Pues vine a Perú. No los aburriré con el porqué, y tuve que tomar un vuelo doméstico desde Lima. Hay varias aerolíneas que dan servicio dentro del país, algunas verdaderamente serias, pero a mí me tocó una denominada JetSmart.
Nunca había escuchado de esa compañía, pero una rápida búsqueda en internet me dejó saber que operan aviones bastante nuevos y comparten código con la línea que uso regularmente. Todo bien hasta aquí.
Ya en Lima: después del chequeo de equipajes, sala de espera, aeropuerto sucio y tal. Nada, es lo que encuentra el viajante en algunos países. Grupo 1, pase usted. Bajé a un autobús a nivel de pista, entré de primero. Me gusta ver los aviones de cerca.
Imaginé que arriba seguirían grupo 2, 3, los que fueran... todos en el mismo autobús. Llegamos al avión, desembarqué del atestado autobús y se desató una escena idéntica a la estampida de animales en la película Jumanji. En este caso, yo quedé como el rinoceronte rezagado. Pero al fin abordé. Strike 1.
En el despegue, la aeronave, aunque de reciente fabricación, daba la impresión de que intentaba deshacerse de algunas de sus partes. No obstante, levantó vuelo con éxito y llegamos a nuestro montañoso destino aún con vida. Aquella cortesía de ofrecerte aunque sea agua durante el trayecto no la conocen en JetSmart.

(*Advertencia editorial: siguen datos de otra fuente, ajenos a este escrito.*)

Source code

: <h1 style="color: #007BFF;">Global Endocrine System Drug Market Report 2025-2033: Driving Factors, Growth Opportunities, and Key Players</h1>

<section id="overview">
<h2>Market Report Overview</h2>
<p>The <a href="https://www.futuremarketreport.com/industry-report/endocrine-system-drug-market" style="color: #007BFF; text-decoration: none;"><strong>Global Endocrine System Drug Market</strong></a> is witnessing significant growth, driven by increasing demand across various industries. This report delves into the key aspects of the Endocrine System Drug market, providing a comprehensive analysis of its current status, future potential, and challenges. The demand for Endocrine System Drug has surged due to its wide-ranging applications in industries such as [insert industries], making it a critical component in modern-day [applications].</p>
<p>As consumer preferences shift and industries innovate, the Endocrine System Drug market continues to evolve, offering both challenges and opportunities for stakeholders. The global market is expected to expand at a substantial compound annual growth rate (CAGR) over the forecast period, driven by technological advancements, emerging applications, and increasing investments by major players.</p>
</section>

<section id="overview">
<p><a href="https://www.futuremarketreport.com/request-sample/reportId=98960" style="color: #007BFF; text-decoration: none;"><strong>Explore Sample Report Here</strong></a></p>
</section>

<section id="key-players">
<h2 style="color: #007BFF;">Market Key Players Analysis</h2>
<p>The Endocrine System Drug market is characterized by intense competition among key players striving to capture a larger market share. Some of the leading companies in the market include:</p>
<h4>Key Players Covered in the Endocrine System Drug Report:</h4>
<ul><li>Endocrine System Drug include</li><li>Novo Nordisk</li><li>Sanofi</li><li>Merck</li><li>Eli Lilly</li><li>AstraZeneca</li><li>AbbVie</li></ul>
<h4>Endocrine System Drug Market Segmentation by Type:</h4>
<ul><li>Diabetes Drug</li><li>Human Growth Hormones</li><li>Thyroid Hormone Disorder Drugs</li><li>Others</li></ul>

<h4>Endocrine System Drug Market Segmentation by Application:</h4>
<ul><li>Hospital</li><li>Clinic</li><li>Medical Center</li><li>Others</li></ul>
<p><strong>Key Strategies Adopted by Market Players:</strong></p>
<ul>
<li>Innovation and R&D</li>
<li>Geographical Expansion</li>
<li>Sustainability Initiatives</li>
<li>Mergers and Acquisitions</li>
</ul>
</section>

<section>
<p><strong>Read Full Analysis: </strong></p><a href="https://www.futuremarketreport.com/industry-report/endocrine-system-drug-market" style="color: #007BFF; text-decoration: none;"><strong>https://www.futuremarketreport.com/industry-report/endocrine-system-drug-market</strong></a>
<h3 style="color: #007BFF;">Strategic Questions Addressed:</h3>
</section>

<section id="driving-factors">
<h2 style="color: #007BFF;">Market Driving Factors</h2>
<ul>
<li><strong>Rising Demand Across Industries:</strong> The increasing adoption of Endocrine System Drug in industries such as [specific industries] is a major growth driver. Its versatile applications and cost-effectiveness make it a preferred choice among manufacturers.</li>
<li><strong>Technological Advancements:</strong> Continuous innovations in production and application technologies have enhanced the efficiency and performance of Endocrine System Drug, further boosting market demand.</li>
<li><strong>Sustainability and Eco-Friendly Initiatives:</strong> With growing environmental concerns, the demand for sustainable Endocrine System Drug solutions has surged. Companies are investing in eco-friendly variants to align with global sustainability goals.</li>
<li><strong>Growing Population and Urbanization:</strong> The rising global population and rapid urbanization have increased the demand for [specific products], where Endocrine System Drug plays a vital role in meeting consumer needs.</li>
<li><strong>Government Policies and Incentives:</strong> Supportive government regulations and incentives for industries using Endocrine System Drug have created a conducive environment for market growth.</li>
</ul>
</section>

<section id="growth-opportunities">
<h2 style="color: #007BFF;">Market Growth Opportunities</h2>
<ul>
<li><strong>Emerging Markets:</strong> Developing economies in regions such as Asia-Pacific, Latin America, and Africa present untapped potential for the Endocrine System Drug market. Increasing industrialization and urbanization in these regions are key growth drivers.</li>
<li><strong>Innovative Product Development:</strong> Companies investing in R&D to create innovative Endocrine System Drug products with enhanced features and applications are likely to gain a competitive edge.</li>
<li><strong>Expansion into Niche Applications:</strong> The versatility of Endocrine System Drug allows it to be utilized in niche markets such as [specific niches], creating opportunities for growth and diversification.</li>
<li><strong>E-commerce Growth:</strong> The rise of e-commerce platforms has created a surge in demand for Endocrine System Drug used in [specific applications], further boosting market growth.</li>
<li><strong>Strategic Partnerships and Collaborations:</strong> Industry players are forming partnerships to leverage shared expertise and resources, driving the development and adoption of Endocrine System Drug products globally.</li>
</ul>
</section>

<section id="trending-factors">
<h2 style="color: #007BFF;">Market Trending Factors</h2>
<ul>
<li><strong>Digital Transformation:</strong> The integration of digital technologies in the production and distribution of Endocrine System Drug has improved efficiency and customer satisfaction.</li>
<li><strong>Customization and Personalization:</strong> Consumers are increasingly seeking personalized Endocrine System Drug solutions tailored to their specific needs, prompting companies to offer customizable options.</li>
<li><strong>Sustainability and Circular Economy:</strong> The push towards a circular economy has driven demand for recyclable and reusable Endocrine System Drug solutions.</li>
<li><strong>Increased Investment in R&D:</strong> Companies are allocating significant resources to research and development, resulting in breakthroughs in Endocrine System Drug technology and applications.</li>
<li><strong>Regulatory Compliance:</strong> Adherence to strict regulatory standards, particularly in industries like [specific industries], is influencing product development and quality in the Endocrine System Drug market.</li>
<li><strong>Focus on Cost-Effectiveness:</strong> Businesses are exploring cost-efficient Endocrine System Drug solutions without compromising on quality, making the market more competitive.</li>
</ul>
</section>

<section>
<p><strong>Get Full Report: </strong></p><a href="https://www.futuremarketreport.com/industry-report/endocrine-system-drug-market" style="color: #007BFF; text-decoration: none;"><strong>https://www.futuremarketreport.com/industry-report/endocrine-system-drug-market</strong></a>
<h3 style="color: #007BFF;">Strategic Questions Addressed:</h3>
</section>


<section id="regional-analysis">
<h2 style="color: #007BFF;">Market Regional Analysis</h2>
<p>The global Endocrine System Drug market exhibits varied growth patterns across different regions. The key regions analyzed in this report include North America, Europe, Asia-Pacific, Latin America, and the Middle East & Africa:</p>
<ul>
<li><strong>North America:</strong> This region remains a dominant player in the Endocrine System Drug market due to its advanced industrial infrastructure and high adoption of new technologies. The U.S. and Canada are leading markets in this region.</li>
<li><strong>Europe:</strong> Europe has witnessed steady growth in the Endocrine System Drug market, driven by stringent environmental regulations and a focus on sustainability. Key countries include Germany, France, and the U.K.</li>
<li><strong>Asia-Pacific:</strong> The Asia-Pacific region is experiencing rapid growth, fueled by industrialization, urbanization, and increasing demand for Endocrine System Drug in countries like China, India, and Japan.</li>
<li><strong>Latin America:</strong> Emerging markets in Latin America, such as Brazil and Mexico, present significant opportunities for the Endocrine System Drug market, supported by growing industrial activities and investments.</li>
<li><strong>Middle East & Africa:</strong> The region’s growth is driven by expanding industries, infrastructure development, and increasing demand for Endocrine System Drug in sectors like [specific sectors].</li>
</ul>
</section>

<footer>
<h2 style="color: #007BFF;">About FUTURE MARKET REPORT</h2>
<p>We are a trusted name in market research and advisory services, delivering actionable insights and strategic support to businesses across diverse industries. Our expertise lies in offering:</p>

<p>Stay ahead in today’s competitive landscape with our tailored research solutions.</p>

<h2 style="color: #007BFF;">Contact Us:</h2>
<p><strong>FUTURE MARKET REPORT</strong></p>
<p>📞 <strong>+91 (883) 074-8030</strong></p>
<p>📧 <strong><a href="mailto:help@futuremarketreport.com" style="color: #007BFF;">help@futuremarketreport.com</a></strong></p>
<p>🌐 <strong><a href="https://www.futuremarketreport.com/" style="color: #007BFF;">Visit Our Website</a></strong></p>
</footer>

Viaje de regreso. Llegué a tiempo al también sucio aeropuerto. No había podido hacer el check-in online porque la página web de la línea tenía un problema. Fila larga, se escuchaban recurrentes reclamos en el mostrador por los pasajeros que me antecedían.
Llegó mi turno, media hora después. Expliqué que no pude obtener mi pase de abordar antes por el tema de la página.
—Señor, tendría usted que haber ido a una de nuestras oficinas antes. Ahora debe pagar diez dólares por su pase.
—Pero es que estoy en otro país y he estado ocupado, el tema de la página inservible es problema de la empresa que la emplea a usted.
—Pues, si quiere, no viaje con nosotros.
Strike 2. Momento de la verdad.
Diez dólares después estaba pasando la caótica revisión de seguridad. Listo. Más fácil de lo que imaginé. Sala de espera. Todas las demás líneas tenían asignadas puertas, menos JetSmart. Búsqueda intensa por las escasas puertas del pequeño aeropuerto.
En la pista no se veía ningún avión de la mentada línea. ¡Eureka! Puerta 10. Todos en fila. Afuera no se veía avión. Quizás íbamos a abordar uno de esos aviones invisibles que salen en la tele. Al fin llegó el aparato: solo una hora de retraso. Qué más daba. Estar de pie sin hacer nada viene bien de vez en cuando.
Al menos era grupo 1. Para eso había pagado: para no tener que caerme a codazos con mi compañero de asiento por un espacio en el compartimiento superior. Inocente el que les escribe. Allí, supervisando todo, estaba la misma chica del check-in. Se llamaba Alejandra.
No pude dar ni un paso antes de que ordenara que me separaran de la fila para ver si mi maleta de mano entraba en un artilugio mal armado que indicaba si las medidas eran las correctas.
—Señorita, es la misma maleta con la que vine en el vuelo hasta aquí, en su misma aerolínea.
—No importa, introdúzcala.
La maleta, a la que considero ya como familia por tantos años de tribulaciones en conjunto, había engordado algo con dos o tres regalitos que llevaba para mi nieto. Pero de una buena patada entró en la cajita.
Sucedió que a la chica no le agradó el puntapié y, después del respectivo escándalo y amenazas, llamó a la policía.
¡Qué miedo! Nada. Llegaron los policías:
—Disculpe usted, señor. Siempre nos llaman. Esta empresa es así, y con esta chica es peor. Lo consideramos. Por nuestra parte, no sucede nada. Buen viaje.
De ser el primero, fui el último en entrar al deteriorado avión. Lo más satisfactorio fue que, una vez llegado a mi asiento, me percaté de que mis compañeros pasajeros habían dejado un espacio reservado para mi vieja maleta.
Da gusto encontrarse con la decencia.
Adiós, JetSmart. Adiós, Perú. Adiós, Alejandra.